> _Aim of the task_: Could you please reproduce the entries exactly, leaving out any pictures?
Input data Start Marker
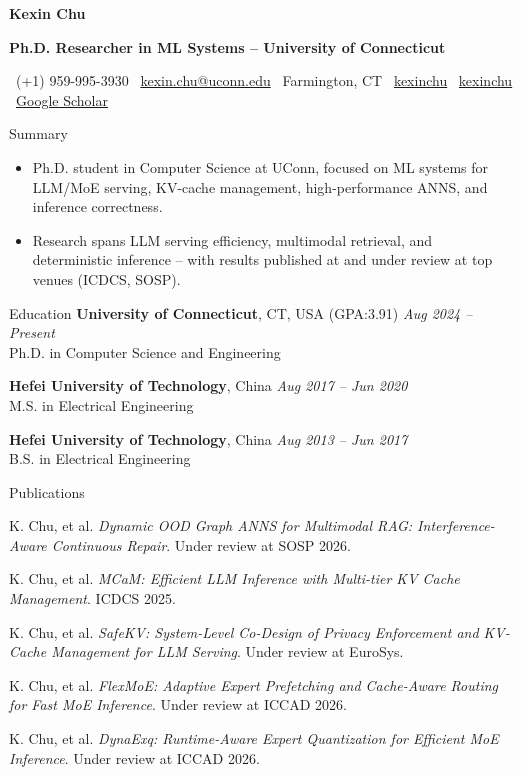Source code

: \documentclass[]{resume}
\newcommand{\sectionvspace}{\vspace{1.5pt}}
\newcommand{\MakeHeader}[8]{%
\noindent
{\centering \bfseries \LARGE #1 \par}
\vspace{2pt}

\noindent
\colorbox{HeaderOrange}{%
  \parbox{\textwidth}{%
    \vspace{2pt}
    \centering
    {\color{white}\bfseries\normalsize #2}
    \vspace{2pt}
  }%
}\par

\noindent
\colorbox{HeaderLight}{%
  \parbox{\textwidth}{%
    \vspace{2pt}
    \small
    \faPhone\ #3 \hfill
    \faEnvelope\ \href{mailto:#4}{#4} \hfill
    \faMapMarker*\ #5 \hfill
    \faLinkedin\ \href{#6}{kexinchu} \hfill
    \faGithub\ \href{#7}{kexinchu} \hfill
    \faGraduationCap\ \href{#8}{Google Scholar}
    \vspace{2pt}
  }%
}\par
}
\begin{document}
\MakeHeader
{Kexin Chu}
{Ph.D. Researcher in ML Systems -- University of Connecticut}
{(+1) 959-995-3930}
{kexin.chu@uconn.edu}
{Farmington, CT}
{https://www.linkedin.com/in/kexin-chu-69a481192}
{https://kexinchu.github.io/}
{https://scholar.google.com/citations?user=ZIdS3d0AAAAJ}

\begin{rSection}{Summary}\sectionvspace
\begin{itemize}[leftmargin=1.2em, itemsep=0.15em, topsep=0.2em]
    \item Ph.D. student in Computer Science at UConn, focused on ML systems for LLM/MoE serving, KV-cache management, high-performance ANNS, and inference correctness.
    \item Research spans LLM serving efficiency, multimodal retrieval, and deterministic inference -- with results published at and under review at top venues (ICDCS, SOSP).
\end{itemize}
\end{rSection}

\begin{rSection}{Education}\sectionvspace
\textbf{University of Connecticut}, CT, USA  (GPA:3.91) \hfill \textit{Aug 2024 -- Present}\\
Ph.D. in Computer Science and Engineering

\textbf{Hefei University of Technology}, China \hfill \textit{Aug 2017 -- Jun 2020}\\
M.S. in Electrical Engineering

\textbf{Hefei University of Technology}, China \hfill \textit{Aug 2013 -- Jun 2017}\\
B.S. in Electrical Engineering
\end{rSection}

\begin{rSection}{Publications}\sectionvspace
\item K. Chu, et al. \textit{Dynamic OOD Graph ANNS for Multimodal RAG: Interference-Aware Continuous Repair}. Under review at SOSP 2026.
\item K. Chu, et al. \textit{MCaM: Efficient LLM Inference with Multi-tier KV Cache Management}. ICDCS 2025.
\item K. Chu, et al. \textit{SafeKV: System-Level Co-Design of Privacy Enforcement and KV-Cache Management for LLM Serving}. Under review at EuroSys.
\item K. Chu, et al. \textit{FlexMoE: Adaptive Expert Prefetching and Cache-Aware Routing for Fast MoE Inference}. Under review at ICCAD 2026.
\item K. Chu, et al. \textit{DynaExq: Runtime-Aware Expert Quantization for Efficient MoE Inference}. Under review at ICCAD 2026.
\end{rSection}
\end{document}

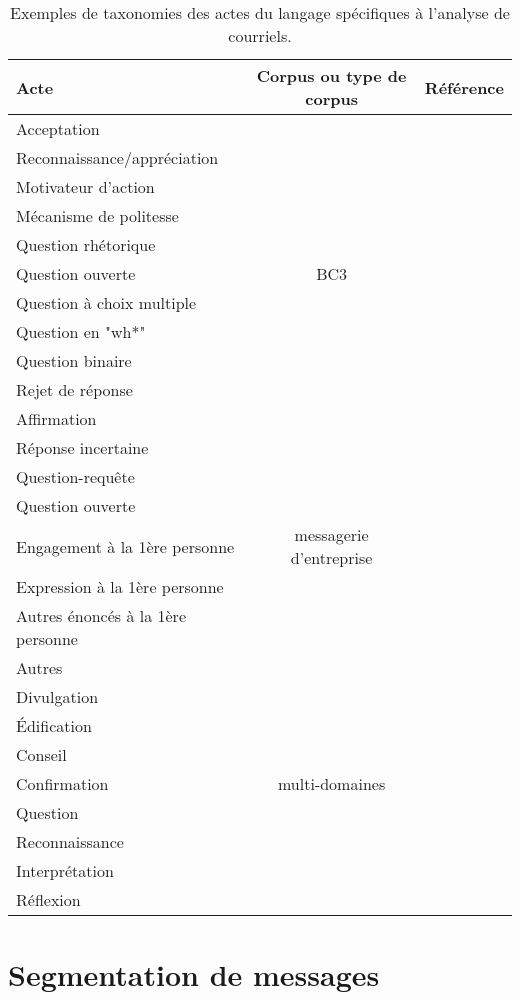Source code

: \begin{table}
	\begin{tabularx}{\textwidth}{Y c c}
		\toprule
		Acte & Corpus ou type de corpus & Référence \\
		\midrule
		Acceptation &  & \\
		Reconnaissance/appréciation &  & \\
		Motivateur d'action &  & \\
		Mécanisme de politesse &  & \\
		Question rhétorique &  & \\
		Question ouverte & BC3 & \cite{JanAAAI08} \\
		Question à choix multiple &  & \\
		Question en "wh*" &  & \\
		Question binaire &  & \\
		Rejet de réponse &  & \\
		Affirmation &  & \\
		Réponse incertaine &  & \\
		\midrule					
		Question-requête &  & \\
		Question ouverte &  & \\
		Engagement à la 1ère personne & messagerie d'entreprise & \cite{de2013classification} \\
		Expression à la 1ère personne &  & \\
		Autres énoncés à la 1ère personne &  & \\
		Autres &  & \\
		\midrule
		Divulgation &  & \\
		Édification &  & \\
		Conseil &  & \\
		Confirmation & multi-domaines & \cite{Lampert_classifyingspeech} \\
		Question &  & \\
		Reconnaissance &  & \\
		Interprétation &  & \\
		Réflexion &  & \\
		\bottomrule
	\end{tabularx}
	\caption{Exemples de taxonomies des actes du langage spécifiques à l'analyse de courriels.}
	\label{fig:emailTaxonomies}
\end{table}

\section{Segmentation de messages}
Input data End Marker
> _Exercise output_:
Source code

: \documentclass[]{resume}
\newcommand{\sectionvspace}{\vspace{1.5pt}}
\newcommand{\MakeHeader}[8]{%
\noindent
{\centering \bfseries \LARGE #1 \par}
\vspace{2pt}

\noindent
\colorbox{HeaderOrange}{%
  \parbox{\textwidth}{%
    \vspace{2pt}
    \centering
    {\color{white}\bfseries\normalsize #2}
    \vspace{2pt}
  }%
}\par

\noindent
\colorbox{HeaderLight}{%
  \parbox{\textwidth}{%
    \vspace{2pt}
    \small
    \faPhone\ #3 \hfill
    \faEnvelope\ \href{mailto:#4}{#4} \hfill
    \faMapMarker*\ #5 \hfill
    \faLinkedin\ \href{#6}{kexinchu} \hfill
    \faGithub\ \href{#7}{kexinchu} \hfill
    \faGraduationCap\ \href{#8}{Google Scholar}
    \vspace{2pt}
  }%
}\par
}
\begin{document}
\MakeHeader
{Kexin Chu}
{Ph.D. Researcher in ML Systems -- University of Connecticut}
{(+1) 959-995-3930}
{kexin.chu@uconn.edu}
{Farmington, CT}
{https://www.linkedin.com/in/kexin-chu-69a481192}
{https://kexinchu.github.io/}
{https://scholar.google.com/citations?user=ZIdS3d0AAAAJ}

\begin{rSection}{Summary}\sectionvspace
\begin{itemize}[leftmargin=1.2em, itemsep=0.15em, topsep=0.2em]
    \item Ph.D. student in Computer Science at UConn, focused on ML systems for LLM/MoE serving, KV-cache management, high-performance ANNS, and inference correctness.
    \item Research spans LLM serving efficiency, multimodal retrieval, and deterministic inference -- with results published at and under review at top venues (ICDCS, SOSP).
\end{itemize}
\end{rSection}

\begin{rSection}{Education}\sectionvspace
\textbf{University of Connecticut}, CT, USA  (GPA:3.91) \hfill \textit{Aug 2024 -- Present}\\
Ph.D. in Computer Science and Engineering

\textbf{Hefei University of Technology}, China \hfill \textit{Aug 2017 -- Jun 2020}\\
M.S. in Electrical Engineering

\textbf{Hefei University of Technology}, China \hfill \textit{Aug 2013 -- Jun 2017}\\
B.S. in Electrical Engineering
\end{rSection}

\begin{rSection}{Publications}\sectionvspace
\item K. Chu, et al. \textit{Dynamic OOD Graph ANNS for Multimodal RAG: Interference-Aware Continuous Repair}. Under review at SOSP 2026.
\item K. Chu, et al. \textit{MCaM: Efficient LLM Inference with Multi-tier KV Cache Management}. ICDCS 2025.
\item K. Chu, et al. \textit{SafeKV: System-Level Co-Design of Privacy Enforcement and KV-Cache Management for LLM Serving}. Under review at EuroSys.
\item K. Chu, et al. \textit{FlexMoE: Adaptive Expert Prefetching and Cache-Aware Routing for Fast MoE Inference}. Under review at ICCAD 2026.
\item K. Chu, et al. \textit{DynaExq: Runtime-Aware Expert Quantization for Efficient MoE Inference}. Under review at ICCAD 2026.
\end{rSection}
\end{document}

Source code

: \begin{table}
	\begin{tabularx}{\textwidth}{Y c c}
		\toprule
		Acte & Corpus ou type de corpus & Référence \\
		\midrule
		Acceptation &  & \\
		Reconnaissance/appréciation &  & \\
		Motivateur d'action &  & \\
		Mécanisme de politesse &  & \\
		Question rhétorique &  & \\
		Question ouverte & BC3 & \cite{JanAAAI08} \\
		Question à choix multiple &  & \\
		Question en "wh*" &  & \\
		Question binaire &  & \\
		Rejet de réponse &  & \\
		Affirmation &  & \\
		Réponse incertaine &  & \\
		\midrule					
		Question-requête &  & \\
		Question ouverte &  & \\
		Engagement à la 1ère personne & messagerie d'entreprise & \cite{de2013classification} \\
		Expression à la 1ère personne &  & \\
		Autres énoncés à la 1ère personne &  & \\
		Autres &  & \\
		\midrule
		Divulgation &  & \\
		Édification &  & \\
		Conseil &  & \\
		Confirmation & multi-domaines & \cite{Lampert_classifyingspeech} \\
		Question &  & \\
		Reconnaissance &  & \\
		Interprétation &  & \\
		Réflexion &  & \\
		\bottomrule
	\end{tabularx}
	\caption{Exemples de taxonomies des actes du langage spécifiques à l'analyse de courriels.}
	\label{fig:emailTaxonomies}
\end{table}

\section{Segmentation de messages}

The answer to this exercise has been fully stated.